Exercise brief: Using the listing below, set down each line from the line containing "<li>fs.ReadStream 类" through the line containing "<li>fs.appendFile(file, data[, options], callback)</li>", both ends included, exactly and with nothing added.

Records provided:
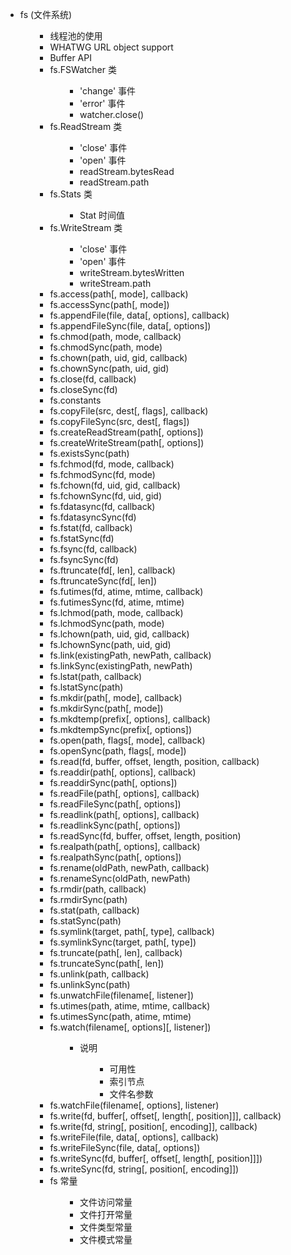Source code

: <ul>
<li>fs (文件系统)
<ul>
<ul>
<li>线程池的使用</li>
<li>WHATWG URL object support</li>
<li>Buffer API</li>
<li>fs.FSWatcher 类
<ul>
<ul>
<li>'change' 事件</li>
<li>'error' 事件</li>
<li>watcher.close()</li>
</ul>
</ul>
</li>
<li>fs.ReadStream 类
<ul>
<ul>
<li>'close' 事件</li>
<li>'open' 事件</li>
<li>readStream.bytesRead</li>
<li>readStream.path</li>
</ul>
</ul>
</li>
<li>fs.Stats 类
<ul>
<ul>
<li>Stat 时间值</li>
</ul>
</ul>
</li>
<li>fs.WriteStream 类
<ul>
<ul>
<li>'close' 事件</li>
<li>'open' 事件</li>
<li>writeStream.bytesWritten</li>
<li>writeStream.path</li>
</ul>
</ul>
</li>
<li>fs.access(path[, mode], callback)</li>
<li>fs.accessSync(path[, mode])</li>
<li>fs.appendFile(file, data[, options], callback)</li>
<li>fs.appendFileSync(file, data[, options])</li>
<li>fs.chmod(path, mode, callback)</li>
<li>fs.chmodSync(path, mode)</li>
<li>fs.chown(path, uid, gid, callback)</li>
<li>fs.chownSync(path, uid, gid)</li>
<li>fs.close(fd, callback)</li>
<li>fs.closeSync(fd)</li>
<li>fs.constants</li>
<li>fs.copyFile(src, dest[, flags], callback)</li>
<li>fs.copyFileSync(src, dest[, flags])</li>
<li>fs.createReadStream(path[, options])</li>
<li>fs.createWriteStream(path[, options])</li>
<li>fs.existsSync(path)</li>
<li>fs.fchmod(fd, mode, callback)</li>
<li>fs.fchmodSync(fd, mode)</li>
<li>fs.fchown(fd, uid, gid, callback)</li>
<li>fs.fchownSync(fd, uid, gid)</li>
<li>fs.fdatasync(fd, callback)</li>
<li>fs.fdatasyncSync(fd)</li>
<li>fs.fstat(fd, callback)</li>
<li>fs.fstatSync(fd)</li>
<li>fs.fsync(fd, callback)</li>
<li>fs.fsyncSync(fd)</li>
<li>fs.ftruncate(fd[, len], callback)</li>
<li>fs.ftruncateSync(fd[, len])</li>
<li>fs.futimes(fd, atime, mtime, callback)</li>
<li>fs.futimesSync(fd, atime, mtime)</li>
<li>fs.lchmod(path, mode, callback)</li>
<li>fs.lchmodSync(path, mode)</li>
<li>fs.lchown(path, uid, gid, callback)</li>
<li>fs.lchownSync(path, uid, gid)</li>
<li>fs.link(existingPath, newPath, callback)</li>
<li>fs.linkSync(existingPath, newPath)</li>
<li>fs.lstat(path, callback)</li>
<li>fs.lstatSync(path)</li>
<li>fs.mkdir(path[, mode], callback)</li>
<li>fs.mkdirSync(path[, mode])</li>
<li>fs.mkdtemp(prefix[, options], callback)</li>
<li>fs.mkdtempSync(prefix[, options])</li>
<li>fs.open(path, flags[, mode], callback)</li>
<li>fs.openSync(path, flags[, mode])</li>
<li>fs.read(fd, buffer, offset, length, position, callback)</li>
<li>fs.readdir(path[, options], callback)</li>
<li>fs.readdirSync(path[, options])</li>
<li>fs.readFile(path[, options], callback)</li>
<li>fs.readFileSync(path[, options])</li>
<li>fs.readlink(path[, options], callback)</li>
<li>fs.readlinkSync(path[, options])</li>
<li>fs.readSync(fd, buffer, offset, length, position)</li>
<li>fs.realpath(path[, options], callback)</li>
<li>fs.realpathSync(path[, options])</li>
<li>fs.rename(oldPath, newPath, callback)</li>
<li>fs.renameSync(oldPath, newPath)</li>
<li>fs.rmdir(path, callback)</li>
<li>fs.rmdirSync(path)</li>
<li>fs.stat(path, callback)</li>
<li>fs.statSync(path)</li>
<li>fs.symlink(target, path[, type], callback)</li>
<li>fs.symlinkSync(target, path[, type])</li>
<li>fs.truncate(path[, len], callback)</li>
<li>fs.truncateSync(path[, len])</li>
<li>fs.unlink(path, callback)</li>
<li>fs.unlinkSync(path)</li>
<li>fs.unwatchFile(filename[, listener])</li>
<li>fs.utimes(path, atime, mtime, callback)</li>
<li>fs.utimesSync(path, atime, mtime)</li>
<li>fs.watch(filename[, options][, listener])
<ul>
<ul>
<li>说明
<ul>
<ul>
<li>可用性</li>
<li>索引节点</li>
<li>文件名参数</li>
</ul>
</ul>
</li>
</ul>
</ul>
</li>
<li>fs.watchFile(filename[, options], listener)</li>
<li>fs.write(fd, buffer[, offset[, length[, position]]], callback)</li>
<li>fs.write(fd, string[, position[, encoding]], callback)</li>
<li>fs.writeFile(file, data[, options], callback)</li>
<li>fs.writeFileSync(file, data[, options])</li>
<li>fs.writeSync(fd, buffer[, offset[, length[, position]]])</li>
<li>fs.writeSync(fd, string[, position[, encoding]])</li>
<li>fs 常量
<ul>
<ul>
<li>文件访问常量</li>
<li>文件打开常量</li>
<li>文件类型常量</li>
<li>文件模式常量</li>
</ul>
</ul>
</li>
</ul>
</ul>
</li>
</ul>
--
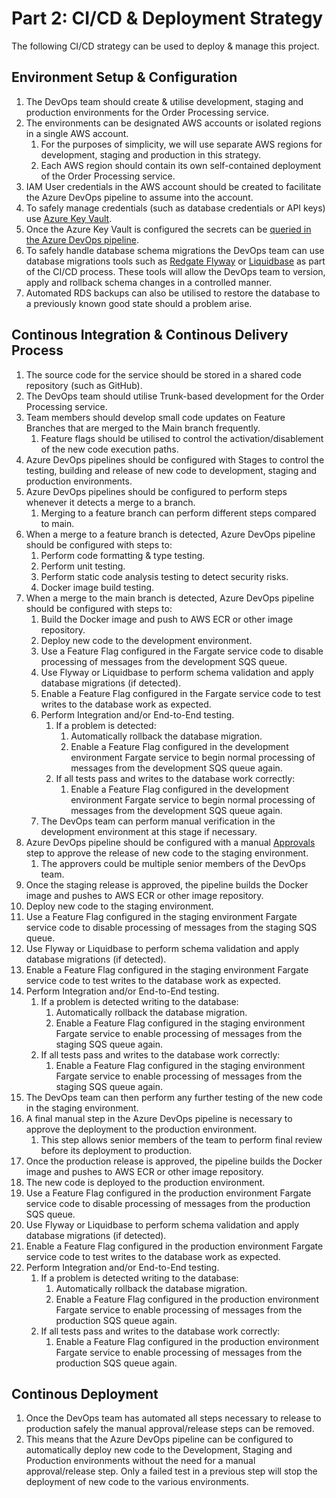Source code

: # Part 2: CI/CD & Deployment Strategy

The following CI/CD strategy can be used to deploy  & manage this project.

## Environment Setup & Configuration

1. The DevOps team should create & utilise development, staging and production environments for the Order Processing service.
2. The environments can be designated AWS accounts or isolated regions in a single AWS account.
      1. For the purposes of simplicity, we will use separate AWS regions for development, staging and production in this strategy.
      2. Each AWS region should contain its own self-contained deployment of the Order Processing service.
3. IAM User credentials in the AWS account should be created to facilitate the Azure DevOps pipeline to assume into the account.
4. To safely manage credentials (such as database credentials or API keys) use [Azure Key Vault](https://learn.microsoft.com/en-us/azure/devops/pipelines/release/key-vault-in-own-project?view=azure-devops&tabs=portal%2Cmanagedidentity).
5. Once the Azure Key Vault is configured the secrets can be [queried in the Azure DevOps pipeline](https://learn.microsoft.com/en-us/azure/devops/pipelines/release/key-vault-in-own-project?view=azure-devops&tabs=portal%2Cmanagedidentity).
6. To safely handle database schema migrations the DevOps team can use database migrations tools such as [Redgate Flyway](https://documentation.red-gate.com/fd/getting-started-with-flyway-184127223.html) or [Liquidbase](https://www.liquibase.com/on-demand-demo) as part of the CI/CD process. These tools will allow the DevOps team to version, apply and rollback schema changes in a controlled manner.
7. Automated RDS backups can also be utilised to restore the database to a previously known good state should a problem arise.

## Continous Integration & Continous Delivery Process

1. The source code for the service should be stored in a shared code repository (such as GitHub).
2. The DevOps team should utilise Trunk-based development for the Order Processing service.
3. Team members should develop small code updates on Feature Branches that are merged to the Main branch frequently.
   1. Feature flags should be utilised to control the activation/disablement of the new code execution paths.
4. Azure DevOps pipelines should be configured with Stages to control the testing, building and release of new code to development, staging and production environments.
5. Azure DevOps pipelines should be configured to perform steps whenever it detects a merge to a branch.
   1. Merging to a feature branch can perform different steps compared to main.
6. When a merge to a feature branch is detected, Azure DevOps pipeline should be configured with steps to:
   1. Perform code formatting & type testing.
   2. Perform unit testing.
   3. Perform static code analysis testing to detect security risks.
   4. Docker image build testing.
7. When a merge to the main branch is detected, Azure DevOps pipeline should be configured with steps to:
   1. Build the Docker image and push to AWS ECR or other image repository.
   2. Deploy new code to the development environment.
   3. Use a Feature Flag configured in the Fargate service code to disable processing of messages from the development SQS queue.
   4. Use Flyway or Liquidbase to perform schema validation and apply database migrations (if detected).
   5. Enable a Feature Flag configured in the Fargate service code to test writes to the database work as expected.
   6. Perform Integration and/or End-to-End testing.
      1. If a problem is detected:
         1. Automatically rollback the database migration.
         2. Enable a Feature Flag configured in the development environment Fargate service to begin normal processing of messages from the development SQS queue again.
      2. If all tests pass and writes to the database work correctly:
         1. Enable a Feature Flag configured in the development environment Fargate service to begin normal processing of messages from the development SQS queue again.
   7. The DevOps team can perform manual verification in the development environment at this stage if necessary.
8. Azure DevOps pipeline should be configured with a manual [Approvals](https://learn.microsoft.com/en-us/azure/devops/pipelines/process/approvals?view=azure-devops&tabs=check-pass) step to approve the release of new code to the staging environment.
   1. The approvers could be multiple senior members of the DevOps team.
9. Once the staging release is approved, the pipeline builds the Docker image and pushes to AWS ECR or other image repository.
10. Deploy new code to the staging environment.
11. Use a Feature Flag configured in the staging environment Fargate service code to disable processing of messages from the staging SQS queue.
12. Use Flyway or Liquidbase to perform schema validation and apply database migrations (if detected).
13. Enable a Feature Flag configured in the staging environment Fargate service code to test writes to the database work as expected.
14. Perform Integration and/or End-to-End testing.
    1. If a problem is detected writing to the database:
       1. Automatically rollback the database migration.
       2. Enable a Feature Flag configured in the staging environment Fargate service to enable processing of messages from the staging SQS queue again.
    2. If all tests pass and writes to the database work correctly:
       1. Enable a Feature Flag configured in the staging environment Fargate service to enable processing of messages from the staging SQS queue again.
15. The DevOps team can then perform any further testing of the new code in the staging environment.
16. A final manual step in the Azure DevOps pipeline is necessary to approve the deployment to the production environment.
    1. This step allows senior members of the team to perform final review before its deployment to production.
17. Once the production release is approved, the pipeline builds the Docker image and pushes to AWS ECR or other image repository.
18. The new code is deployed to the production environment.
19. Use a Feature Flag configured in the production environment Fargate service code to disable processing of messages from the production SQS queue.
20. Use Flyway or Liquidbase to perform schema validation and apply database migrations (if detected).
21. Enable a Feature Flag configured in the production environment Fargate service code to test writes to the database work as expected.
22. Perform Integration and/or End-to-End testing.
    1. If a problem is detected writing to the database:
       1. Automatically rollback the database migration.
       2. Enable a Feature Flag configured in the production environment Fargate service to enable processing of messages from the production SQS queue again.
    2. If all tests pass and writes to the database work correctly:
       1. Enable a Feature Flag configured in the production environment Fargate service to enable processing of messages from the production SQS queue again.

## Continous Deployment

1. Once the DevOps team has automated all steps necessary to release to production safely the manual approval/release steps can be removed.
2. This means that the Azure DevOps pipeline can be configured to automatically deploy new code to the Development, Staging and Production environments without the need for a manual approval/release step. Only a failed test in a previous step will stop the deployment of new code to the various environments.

Task output:
<li>fs.ReadStream 类
<ul>
<ul>
<li>'close' 事件</li>
<li>'open' 事件</li>
<li>readStream.bytesRead</li>
<li>readStream.path</li>
</ul>
</ul>
</li>
<li>fs.Stats 类
<ul>
<ul>
<li>Stat 时间值</li>
</ul>
</ul>
</li>
<li>fs.WriteStream 类
<ul>
<ul>
<li>'close' 事件</li>
<li>'open' 事件</li>
<li>writeStream.bytesWritten</li>
<li>writeStream.path</li>
</ul>
</ul>
</li>
<li>fs.access(path[, mode], callback)</li>
<li>fs.accessSync(path[, mode])</li>
<li>fs.appendFile(file, data[, options], callback)</li>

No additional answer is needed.